Umps make a mockery of the game, overshadowing Phil Hughes' work

It would be nice to just focus on Phil Hughes right now.

After a disaster of a start in Atlanta, Hughes got back onto the track he was riding over the last few weeks against the Indians at the Stadium on Tuesday night. He threw eight shutout innings, struck out six and kept the ball in the ballpark for just the second time all season.

Hughes finishes June with a 4-1 record and a 2.67 ERA , his best work in a long time and an extended enough run of success to make you think that his work in Tuesday's 6-4 win was the kind of thing we should get used to seeing over the rest of the season. But we can't just talk about Hughes.

We'd love to talk about the Yankees finally seeing their luck with runners in scoring position moving in the right direction as balls skittered off Indians defenders during a three-run first inning that provided much reassurance that things usually wind up evening out over the course of the season.

We'd also love to talk about Curtis Granderson going opposite field to score two runs in that inning and what it might mean for him going forward, but we can't focus on that either.

Forget about making this a canary in the coal mine piece about Cory Wade, who got strafed in the ninth to turn a 6-0 laugher into a game that required Rafael Soriano for the final out. Wade's now allowed nine runs in his last 6.2 innings of work, which makes you wonder if the bloom is off that rose after some terrific work helping the bullpen survive David Robertson's absence.

Alas, we can't even satisfy the dark heart of many Yankee fans who like a note of negativity in the face of a four-game winning streak. Instead, we have to talk about umpiring and, more generally, baseball's refusal to accept that it isn't 1915 anymore.

With two outs and a runner on third in the seventh inning, Indians third baseman Jack Hannahan skied a ball toward the seats in left field and Dewayne Wise dashed over to make a play on the ball. The ball went into Wise's glove as he crashed into the seats, the umpire ruled Hannahan out and the game moved on.

Except Wise was running back to the dugout without a ball in his glove and a fan was dancing around in the area he just left with a ball he picked up off the ground after Wise dropped it upon impact. This didn't seem to bother umpire Mike DiMuro, who didn't even bother asking Wise to open his glove to confirm that there was a ball inside of it.

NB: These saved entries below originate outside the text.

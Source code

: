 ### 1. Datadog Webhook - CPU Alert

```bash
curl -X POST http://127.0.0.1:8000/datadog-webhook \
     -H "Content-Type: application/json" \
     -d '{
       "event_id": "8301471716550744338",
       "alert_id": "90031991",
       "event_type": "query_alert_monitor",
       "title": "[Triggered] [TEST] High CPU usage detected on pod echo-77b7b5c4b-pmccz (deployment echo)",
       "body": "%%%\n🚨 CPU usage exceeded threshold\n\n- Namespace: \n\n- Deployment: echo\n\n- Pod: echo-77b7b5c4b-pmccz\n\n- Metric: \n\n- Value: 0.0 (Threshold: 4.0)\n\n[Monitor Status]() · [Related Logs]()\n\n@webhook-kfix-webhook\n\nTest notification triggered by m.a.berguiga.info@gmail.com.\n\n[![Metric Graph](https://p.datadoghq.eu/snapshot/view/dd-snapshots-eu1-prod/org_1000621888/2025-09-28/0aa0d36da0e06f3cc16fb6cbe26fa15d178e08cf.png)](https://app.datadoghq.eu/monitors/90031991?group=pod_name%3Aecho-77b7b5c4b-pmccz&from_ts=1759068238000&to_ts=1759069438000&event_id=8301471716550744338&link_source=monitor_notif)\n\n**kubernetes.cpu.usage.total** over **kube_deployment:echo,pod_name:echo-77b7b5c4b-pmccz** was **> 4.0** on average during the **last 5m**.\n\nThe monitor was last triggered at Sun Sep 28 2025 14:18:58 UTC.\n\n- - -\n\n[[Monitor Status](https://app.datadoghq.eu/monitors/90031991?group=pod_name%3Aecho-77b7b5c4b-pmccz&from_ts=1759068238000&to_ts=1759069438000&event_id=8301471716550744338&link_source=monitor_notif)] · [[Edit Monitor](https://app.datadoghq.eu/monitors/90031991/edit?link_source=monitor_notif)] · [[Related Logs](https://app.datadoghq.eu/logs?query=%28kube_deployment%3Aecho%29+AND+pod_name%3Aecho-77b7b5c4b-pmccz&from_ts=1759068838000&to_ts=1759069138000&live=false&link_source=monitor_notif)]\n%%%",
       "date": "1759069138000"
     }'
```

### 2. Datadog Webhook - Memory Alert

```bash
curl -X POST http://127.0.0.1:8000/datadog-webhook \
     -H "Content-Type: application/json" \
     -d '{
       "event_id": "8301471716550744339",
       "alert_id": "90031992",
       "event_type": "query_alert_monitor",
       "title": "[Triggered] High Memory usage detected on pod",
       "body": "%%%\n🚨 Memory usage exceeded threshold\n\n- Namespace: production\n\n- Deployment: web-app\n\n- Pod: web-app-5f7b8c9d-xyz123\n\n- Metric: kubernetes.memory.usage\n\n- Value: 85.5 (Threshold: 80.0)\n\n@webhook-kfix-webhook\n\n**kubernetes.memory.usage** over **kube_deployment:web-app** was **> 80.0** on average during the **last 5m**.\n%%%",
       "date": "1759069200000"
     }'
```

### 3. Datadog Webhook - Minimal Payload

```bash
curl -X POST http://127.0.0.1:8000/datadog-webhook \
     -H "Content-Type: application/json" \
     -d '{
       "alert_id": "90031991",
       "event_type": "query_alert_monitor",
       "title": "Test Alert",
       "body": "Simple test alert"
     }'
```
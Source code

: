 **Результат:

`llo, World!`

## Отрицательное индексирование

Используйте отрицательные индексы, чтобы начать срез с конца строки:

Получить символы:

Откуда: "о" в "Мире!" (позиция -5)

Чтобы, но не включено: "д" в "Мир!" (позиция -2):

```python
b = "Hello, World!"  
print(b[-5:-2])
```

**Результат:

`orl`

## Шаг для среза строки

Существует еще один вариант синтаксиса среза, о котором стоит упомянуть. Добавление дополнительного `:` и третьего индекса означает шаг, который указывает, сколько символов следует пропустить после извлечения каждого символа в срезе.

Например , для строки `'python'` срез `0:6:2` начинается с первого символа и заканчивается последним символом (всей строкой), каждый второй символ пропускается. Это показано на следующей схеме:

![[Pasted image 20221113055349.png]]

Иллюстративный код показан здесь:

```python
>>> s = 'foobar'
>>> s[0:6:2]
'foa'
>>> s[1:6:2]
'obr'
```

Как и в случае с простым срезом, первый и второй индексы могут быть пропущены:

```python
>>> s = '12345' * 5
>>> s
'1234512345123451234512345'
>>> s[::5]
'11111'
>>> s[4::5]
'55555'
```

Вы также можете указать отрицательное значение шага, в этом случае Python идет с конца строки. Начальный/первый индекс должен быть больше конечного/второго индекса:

It's a brutal job by DiMuro and any credit he gets for admitting the mistake after the game is tempered by the fact that he threw Hannahan out of the game for pointing out that you actually need to catch a ball for it to be an out. DiMuro should be suspended for his behavior with Hannahan, but he should never have had the chance to make the error in the first place.

You could see the ball falling out of the glove before Wise hit the ground on television and you could see the guy who picked it up trying to shove it back into his glove, but baseball doesn't care. They'd rather have the games decided by people who have proved time and again that they are neither very good at their jobs nor concerned with getting better.

Why baseball prefers to open itself up to this kind of mockery is one of the great mysteries of life, but the mystery of why baseball players and teams happily agree with this is an even greater mystery.

The fact that the Indians had two outs is a real shame because it would have been great to see DiMuro try to make that call while Wise has to ask a fan for the ball to try and throw a runner out at the plate.

Perhaps that kind of humiliation would get someone in baseball to wake up and realize that the game could actually be better and more honest than the one currently being played. Given baseball's happy relationship with humiliating moments, that's probably a long shot but we can still dream.